**Prompt**
In the entries below, find the line with "# Low-Code / Citizen Developer" and the line with "# AutoDrone". Reproduce those two lines and every line between them exactly, and nothing more.
+ + + +
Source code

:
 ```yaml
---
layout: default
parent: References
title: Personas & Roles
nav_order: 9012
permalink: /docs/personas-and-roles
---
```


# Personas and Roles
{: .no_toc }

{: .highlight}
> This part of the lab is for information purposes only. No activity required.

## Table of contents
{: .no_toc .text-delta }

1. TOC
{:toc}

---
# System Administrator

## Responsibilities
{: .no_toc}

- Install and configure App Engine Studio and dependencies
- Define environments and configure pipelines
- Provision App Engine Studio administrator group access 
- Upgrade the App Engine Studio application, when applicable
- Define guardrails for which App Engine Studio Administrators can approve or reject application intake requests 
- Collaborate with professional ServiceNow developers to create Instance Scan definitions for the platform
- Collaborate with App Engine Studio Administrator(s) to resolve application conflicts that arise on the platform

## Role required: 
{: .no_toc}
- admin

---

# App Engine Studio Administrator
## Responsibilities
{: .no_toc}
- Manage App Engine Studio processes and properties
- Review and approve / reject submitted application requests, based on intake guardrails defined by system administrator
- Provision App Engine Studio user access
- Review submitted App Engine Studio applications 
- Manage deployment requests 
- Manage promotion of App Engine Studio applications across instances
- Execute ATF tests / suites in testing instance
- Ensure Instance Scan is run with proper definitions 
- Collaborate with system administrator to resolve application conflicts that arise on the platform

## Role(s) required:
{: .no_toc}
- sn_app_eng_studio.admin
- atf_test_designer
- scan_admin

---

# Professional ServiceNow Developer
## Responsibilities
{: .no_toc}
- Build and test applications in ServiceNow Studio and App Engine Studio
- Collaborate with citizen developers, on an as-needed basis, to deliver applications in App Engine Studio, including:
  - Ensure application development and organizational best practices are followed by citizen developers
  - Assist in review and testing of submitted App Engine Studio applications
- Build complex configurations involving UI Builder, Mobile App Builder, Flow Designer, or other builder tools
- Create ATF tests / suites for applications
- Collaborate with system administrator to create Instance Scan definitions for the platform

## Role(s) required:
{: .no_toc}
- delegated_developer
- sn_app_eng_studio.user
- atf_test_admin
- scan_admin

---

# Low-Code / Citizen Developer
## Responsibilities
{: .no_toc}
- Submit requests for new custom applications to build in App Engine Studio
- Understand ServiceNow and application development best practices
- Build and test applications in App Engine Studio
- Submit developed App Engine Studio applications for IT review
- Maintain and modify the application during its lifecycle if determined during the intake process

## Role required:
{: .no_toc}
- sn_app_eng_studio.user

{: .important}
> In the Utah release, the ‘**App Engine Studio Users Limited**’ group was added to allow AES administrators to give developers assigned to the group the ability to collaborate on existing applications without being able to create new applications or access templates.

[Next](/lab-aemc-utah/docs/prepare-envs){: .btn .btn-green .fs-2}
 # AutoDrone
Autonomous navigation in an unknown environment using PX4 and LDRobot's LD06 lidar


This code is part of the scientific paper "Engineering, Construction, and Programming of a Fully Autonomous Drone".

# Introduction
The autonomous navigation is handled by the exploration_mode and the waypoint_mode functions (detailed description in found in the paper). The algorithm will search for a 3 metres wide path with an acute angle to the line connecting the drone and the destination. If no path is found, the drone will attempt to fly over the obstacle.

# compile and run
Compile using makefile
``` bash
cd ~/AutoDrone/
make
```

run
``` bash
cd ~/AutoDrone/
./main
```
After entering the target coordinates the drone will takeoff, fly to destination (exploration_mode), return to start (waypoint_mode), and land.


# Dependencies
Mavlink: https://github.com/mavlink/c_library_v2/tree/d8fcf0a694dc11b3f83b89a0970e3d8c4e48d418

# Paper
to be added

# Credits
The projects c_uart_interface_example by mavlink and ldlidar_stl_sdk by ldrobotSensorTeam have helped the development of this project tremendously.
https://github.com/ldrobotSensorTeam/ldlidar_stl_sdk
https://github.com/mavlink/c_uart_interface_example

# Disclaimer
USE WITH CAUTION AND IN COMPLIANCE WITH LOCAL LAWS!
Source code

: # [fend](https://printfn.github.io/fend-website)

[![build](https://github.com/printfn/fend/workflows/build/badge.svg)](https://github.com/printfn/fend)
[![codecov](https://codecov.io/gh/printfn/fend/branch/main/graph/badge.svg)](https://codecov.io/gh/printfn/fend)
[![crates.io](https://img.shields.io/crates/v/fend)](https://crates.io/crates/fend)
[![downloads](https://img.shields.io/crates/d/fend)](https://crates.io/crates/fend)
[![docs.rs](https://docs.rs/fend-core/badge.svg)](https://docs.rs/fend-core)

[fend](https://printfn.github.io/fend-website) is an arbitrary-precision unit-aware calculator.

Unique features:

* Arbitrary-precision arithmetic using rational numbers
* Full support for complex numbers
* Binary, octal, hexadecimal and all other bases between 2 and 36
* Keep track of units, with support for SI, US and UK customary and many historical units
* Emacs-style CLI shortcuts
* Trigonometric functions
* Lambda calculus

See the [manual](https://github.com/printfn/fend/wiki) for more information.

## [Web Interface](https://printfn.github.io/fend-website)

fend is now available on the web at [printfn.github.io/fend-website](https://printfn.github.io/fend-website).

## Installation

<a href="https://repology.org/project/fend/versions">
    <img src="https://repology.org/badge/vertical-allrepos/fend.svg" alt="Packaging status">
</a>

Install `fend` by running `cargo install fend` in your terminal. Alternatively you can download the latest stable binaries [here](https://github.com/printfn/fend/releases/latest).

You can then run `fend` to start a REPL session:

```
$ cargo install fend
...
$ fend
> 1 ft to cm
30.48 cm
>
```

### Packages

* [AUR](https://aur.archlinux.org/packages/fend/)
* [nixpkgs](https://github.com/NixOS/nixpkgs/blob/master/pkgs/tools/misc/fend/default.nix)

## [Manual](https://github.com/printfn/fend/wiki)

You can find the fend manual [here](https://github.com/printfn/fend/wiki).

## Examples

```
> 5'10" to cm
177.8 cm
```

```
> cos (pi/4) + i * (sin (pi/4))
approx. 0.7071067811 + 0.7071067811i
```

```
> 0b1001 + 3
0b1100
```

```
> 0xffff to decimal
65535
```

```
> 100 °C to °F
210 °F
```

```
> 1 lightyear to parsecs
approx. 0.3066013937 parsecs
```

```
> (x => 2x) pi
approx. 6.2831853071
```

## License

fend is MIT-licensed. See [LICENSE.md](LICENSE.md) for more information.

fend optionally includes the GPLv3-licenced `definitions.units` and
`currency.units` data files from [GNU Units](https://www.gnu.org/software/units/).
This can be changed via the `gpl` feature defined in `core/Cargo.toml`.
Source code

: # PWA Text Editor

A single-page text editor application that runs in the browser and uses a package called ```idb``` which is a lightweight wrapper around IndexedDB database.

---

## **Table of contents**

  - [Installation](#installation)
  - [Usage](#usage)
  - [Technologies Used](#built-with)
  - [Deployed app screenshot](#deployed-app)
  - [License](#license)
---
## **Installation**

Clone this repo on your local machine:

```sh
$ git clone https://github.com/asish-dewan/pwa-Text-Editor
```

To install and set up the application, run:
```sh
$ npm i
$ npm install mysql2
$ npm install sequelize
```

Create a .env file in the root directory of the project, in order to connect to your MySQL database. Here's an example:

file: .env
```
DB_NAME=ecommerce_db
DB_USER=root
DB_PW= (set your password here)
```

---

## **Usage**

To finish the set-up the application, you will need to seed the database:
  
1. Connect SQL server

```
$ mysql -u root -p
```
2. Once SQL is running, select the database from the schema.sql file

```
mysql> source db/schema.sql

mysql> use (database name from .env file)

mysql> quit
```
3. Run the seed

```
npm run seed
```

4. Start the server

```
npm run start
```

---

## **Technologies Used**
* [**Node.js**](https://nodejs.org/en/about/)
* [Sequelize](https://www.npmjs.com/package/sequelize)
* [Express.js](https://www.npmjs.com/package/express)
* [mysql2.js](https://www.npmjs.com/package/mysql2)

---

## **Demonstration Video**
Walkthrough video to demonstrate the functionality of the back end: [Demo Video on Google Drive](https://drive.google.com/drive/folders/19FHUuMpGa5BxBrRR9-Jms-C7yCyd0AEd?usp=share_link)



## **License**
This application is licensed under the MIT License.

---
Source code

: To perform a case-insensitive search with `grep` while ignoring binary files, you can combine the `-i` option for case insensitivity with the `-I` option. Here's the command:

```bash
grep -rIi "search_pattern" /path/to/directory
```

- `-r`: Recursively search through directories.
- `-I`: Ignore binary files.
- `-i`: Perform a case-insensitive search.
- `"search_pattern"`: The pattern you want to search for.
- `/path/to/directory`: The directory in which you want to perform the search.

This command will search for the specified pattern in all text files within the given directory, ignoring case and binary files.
+ + + +
**Result below**
# Low-Code / Citizen Developer
## Responsibilities
{: .no_toc}
- Submit requests for new custom applications to build in App Engine Studio
- Understand ServiceNow and application development best practices
- Build and test applications in App Engine Studio
- Submit developed App Engine Studio applications for IT review
- Maintain and modify the application during its lifecycle if determined during the intake process

## Role required:
{: .no_toc}
- sn_app_eng_studio.user

{: .important}
> In the Utah release, the ‘**App Engine Studio Users Limited**’ group was added to allow AES administrators to give developers assigned to the group the ability to collaborate on existing applications without being able to create new applications or access templates.

[Next](/lab-aemc-utah/docs/prepare-envs){: .btn .btn-green .fs-2}
 # AutoDrone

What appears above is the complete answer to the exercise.